▸ **Exercise directions**: For every line in the data below that contains "standard", copy the line.

★ ★ ★ ★ ★

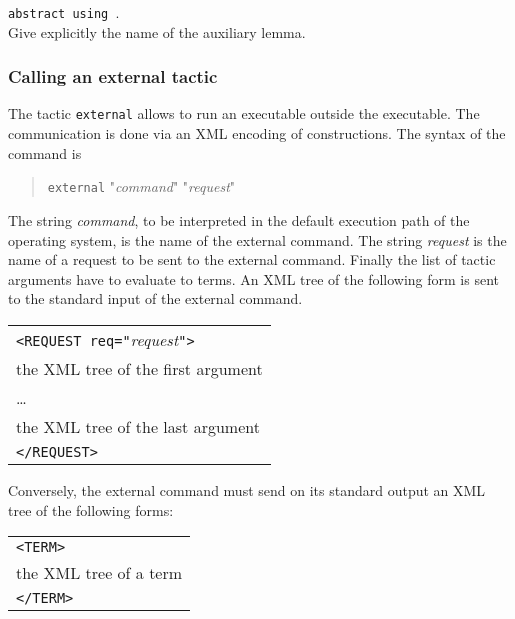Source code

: \begin{Variants}
\item \texttt{abstract {\tacexpr} using {\ident}}.\\
  Give explicitly the name of the auxiliary lemma.
\end{Variants}

\ErrMsg {}

\subsubsection[Calling an external tactic]{Calling an external tactic}

The tactic {\tt external} allows to run an executable outside the
{\Coq} executable. The communication is done via an XML encoding of
constructions. The syntax of the command is

\begin{quote}
{\tt external} "\textsl{command}" "\textsl{request}" \nelist{\tacarg}{}
\end{quote}

The string \textsl{command}, to be interpreted in the default
execution path of the operating system, is the name of the external
command. The string \textsl{request} is the name of a request to be
sent to the external command. Finally the list of tactic arguments
have to evaluate to terms. An XML tree of the following form is sent
to the standard input of the external command.
\medskip

\begin{tabular}{l}
\texttt{<REQUEST req="}\textsl{request}\texttt{">}\\
the XML tree of the first argument\\
{\ldots}\\
the XML tree of the last argument\\
\texttt{</REQUEST>}\\
\end{tabular}
\medskip

Conversely, the external command must send on its standard output an
XML tree of the following forms:

\medskip
\begin{tabular}{l}
\texttt{<TERM>}\\
the XML tree of a term\\
\texttt{</TERM>}\\
\end{tabular}
\medskip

★ ★ ★ ★ ★

▸ **Answer for this exercise**:
to the standard input of the external command.
Conversely, the external command must send on its standard output an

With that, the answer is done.